Classificazione AI ad alto rischio, il parere legale negativo

Occorre, ovviamente, fare una piccola premessa esplicativa sul nuovo sistema proposto dai co-relatori dell’AI Act sul tavolo negoziale. In pratica, si vuole arrivare a una classificazione dei livelli di rischio seguendo alcuni filtri. Dunque, si andrebbe ad agire in modo orizzontale, senza una verifica “caso per caso”. Come spiega Euractiv, che ha visionato il suddetto parere negativo, l’Ufficio legale del Parlamento UE ha messo in evidenza alcune storture. La prima riguarda un paradosso: trattandosi di “linee guida”, questi “paletti” sulla classificazione non sarebbero vincolanti rispetto al testo stesso della legge approvata.

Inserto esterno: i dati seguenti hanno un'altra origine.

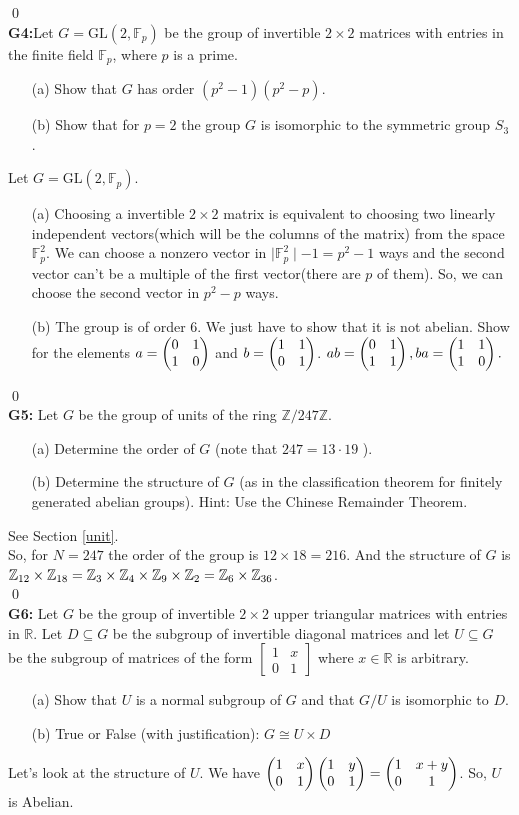 \qed\\
\textbf{G4:}Let $G=\mathrm{GL}\left(2, \mathbb{F}_p\right)$ be the group of invertible $2 \times 2$ matrices with entries in the finite field $\mathbb{F}_p$, where $p$ is a prime.
\begin{itemize}
	\item[(a)] Show that $G$ has order $\left(p^2-1\right)\left(p^2-p\right)$.
	\item[(b)] Show that for $p=2$ the group $G$ is isomorphic to the symmetric group $S_3$.
\end{itemize}
\soln Let $G=\mathrm{GL}\left(2, \mathbb{F}_p\right)$.\\
\begin{itemize}
	\item[(a)] Choosing a invertible $ 2\times2 $ matrix is equivalent to choosing two linearly independent vectors(which will be the columns of the matrix) from the space $ \mathbb{F}_p^2 $. We can choose a nonzero vector in $\mid \mathbb{F}_p^2\mid -1 =  p^2-1 $ ways and the second vector can't be a multiple of the first vector(there are $ p $ of them). So, we can choose the second vector in $ p^2-p $ ways.
	\item[(b)] The group is of order $ 6 $. We just have to show that it is not abelian. Show for the elements $a= \begin{pmatrix} 0 & 1\\ 1 & 0 \end{pmatrix} $ and $b= \begin{pmatrix} 1 & 1\\ 0 & 1 \end{pmatrix} $. $ ab=\begin{pmatrix} 0 & 1\\ 1 & 1 \end{pmatrix}, ba= \begin{pmatrix} 1 & 1\\ 1 & 0 \end{pmatrix}. $
\end{itemize}
\qed\\
\textbf{G5:} Let $G$ be the group of units of the ring $\mathbb{Z} / 247 \mathbb{Z}$.
\begin{itemize}
	\item[(a)] Determine the order of $G$ (note that $247=13 \cdot 19$ ).
	\item[(b)] Determine the structure of $G$ (as in the classification theorem for finitely generated abelian groups). Hint: Use the Chinese Remainder Theorem.
\end{itemize}
\soln See Section \ref{unit}.\\
So, for $ N=247 $ the order of the group is $ 12\times 18=216 $. And the structure of $ G $ is $ \mathbb{Z}_{12} \times \mathbb{Z}_{18}= \mathbb{Z}_{3}\times \mathbb{Z}_4 \times \mathbb{Z}_9 \times \mathbb{Z}_2 = \mathbb{Z}_{6}\times \mathbb{Z}_{36}$.\\
\qed\\
\textbf{G6:} Let $G$ be the group of invertible $2 \times 2$ upper triangular matrices with entries in $\mathbb{R}$. Let $D \subseteq G$ be the subgroup of invertible diagonal matrices and let $U \subseteq G$ be the subgroup of matrices of the form $\left[\begin{array}{ll}1 & x \\ 0 & 1\end{array}\right]$ where $x \in \mathbb{R}$ is arbitrary.
\begin{itemize}
	\item[(a)] Show that $U$ is a normal subgroup of $G$ and that $G / U$ is isomorphic to $D$.
	\item[(b)] True or False (with justification): $G \cong U \times D$
\end{itemize}
\soln
Let's look at the structure of $ U $. We have $ \begin{pmatrix} 1 & x\\ 0 & 1 \end{pmatrix}\begin{pmatrix} 1 & y\\ 0 & 1 \end{pmatrix}= \begin{pmatrix} 1 & x+y\\ 0 & 1 \end{pmatrix} $. So, $ U $ is Abelian.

Ma non c’è solo questo. La solidità giuridica delle condizioni di “filtraggio” è messa in dubbio da un aspetto contraddittorio: se nella definizione si lascia un elevato livello di autonomia ai produttori di prodotti e sistemi di intelligenza artificiale, si andrebbe in contrasto con l’identificazione dei reali sistemi considerati e considerabili “ad alto rischio”. Inoltre, i filtri potrebbero portare a una disparità di trattamento (con una possibile confusione tra cosa sia ad alto rischio e cosa non lo sia).

E quindi?

L’Ufficio legale del Parlamento UE, dunque, ritiene che questi filtri porterebbero a un’azione orizzontale nei confronti della classificazione AI ad alto rischio, sottolineando come dovrebbe essere compito dei responsabili politici dell’Unione Europea definire – caso per caso – le “eccezioni” a questa classificazione che prevede un controllo maggiore. I motivi sono semplici: un sistema di filtri pre-costituiti rischia di provocare un imbuto strettissimo e penalizzante per lo sviluppo dei sistemi di intelligenze artificiale e, soprattutto, porterebbe a una possibile incoerenza nelle azioni che si andrebbe a sommare a una confusione di base sulla definizione stessa del livello di rischio.